Other examples abound where the calculational super-competence of modern science and engineering are alone sufficient to “prove” nuclear weapon systems for use “untested”:
• No U.S. ICBMs have ever been singly or salvo-launched from operational missile silos to prove capability by testing.
• No U.S. submarines have ever proved “ripple-firing” all of their 16-24 missiles in testing.
• Since the U.S.-USSR 1963 Limited Test Ban Treaty, 54 years ago, nuclear ground-bursts, airbursts and exo-atmospheric bursts have not been tested.
• Since the 1974 Threshold Test Ban Treaty 43 years ago, U.S. nuclear weapons with yields above 150 kilotons (most strategic weapons) have been untested.
Since 1992, 25 years ago, no U.S. nuclear weapons — not one — has been tested.
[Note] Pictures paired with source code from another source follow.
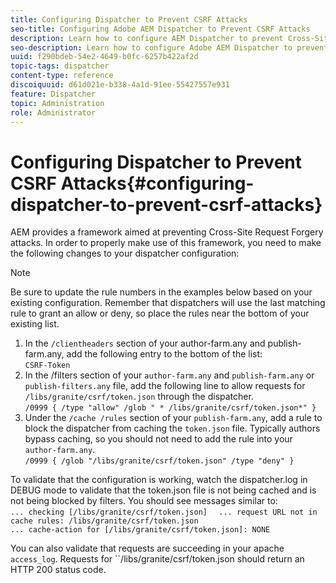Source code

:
 ```yaml
---
title: Configuring Dispatcher to Prevent CSRF Attacks
seo-title: Configuring Adobe AEM Dispatcher to Prevent CSRF Attacks
description: Learn how to configure AEM Dispatcher to prevent Cross-Site Request Forgery attacks.
seo-description: Learn how to configure Adobe AEM Dispatcher to prevent Cross-Site Request Forgery attacks.
uuid: f290bdeb-54e2-4649-b0fc-6257b422af2d
topic-tags: dispatcher
content-type: reference
discoiquuid: d61d021e-b338-4a1d-91ee-55427557e931
feature: Dispatcher
topic: Administration
role: Administrator
---
```


# Configuring Dispatcher to Prevent CSRF Attacks{#configuring-dispatcher-to-prevent-csrf-attacks}

AEM provides a framework aimed at preventing Cross-Site Request Forgery attacks. In order to properly make use of this framework, you need to make the following changes to your dispatcher configuration:

>[!NOTE]
>
>Be sure to update the rule numbers in the examples below based on your existing configuration. Remember that dispatchers will use the last matching rule to grant an allow or deny, so place the rules near the bottom of your existing list.

1. In the `/clientheaders` section of your author-farm.any and publish-farm.any, add the following entry to the bottom of the list:  
   `CSRF-Token`
1. In the /filters section of your `author-farm.any` and `publish-farm.any` or `publish-filters.any` file, add the following line to allow requests for `/libs/granite/csrf/token.json` through the dispatcher.  
   `/0999 { /type "allow" /glob " * /libs/granite/csrf/token.json*" }`
1. Under the `/cache /rules` section of your `publish-farm.any`, add a rule to block the dispatcher from caching the `token.json` file. Typically authors bypass caching, so you should not need to add the rule into your `author-farm.any`.  
   `/0999 { /glob "/libs/granite/csrf/token.json" /type "deny" }`

To validate that the configuration is working, watch the dispatcher.log in DEBUG mode to validate that the token.json file is not being cached and is not being blocked by filters. You should see messages similar to:  
`... checking [/libs/granite/csrf/token.json]  `
`... request URL not in cache rules: /libs/granite/csrf/token.json`  
`... cache-action for [/libs/granite/csrf/token.json]: NONE`

You can also validate that requests are succeeding in your apache `access_log`. Requests for ``/libs/granite/csrf/token.json should return an HTTP 200 status code.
But all 1,500 are certified yearly as safe and ready, another “miracle” of modern science upon which depends the foundation of U.S. national security — nuclear deterrence.
But North Korea may not be deterred if the U.S. fails to protect against the well-proven threat from EMP — leaving America vulnerable.
So ignore the ignorant EMP naysayers. Vulnerability to an existential threat is never a good idea.
• Peter Vincent Pry is chief of staff of the congressional EMP Commission and served in the House Armed Services Committee and the CIA.